Concrete columns tens of meters high support the main chamber of the underground system, creating a monumental space where water is controlled before flowing through tunnels that prevent flooding on the surface.

How does the G Cans Project work beneath the city?

The best-known system of this strategy is the G Cans Project, officially called Metropolitan Area Outer Underground Discharge Channel.

The structure includes 5 wells enormous, each reaching 70 meters deep, interconnected by tunnels carved into the rock.

These tunnels add up to more than 6 kilometers and channel the water to a main control chamber, where the flow is stabilized before discharge.

The central point of the system is an underground chamber with 177 meters long, supported by large concrete columns.

When the rain intensifies, the water enters through the wells and flows through the tunnels to this space, which functions as a transition and control area.

From there, the flow depends on high-power pumps which push the water to a safe destination, reducing the risk of it returning to the surface.

An underground chamber with large concrete columns is part of a system that receives extreme volumes of water, controls the flow of diverted rivers, and helps prevent surface flooding during periods of heavy rain.

What changes in practice for those who live in a metropolis like Tokyo?

During heavy rain events, the difference is evident in real life: fewer blocked streets, a lower chance of transportation disruption, and a reduction in the immediate impact on vulnerable areas.

The city now has an extra layer of protection that is not visible in everyday life, but comes into play when the volume of water rises too quickly.

This model also requires constant operation and maintenance, because its functioning during critical moments depends on the reliability of the entire system.

Why can’t the system stop, even for a short time?
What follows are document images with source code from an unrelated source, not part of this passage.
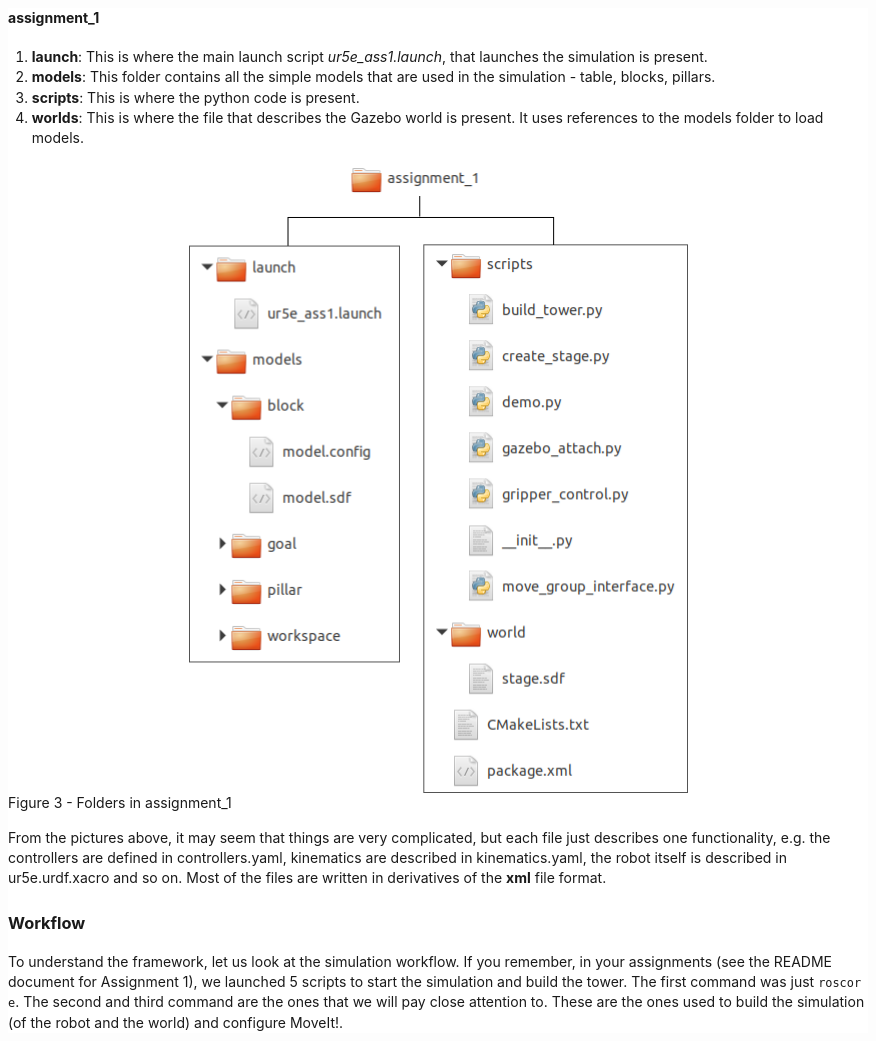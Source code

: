 #### assignment_1
1. **launch**: This is where the main launch script *ur5e_ass1.launch*, that launches the simulation is present.  
2. **models**: This folder contains all the simple models that are used in the simulation - table, blocks, pillars.  
3. **scripts**: This is where the python code is present.  
4. **worlds**: This is where the file that describes the Gazebo world is present. It uses references to the models folder to load models.   

<center>
<img src="images/ass1_ass1_root.png" align="middle">
</center>
Figure 3 - Folders in assignment_1

From the pictures above, it may seem that things are very complicated, but each file just describes one functionality, e.g. the controllers are defined in controllers.yaml, kinematics are described in kinematics.yaml, the robot itself is described in ur5e.urdf.xacro and so on.
Most of the files are written in derivatives of the **xml** file format.

### Workflow
To understand the framework, let us look at the simulation workflow.
If you remember, in your assignments (see the README document for Assignment 1), we launched 5 scripts to start the simulation and build the tower.
The first command was just ```roscore```.
The second and third command are the ones that we will pay close attention to.
These are the ones used to build the simulation (of the robot and the world) and configure MoveIt!.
The entire logic of this structure stems from a simple principle: the water needs to keep moving so it doesn’t return to the surface.

When the volume increases rapidly, the ability to capture, direct, and expel this flow becomes crucial to prevent chain flooding.

Therefore, the system functions like a continuous machine, which depends on constant monitoring and an immediate response whenever weather conditions worsen.

Tokyo has adopted an extreme solution to continue existing in an increasingly impenetrable territory.

With 5 wells, 70 meters deep, more than 6 kilometers of tunnels and a chamber of 177 metersThe city transformed invisible rivers into essential infrastructure to keep urban life functioning even on the most critical days.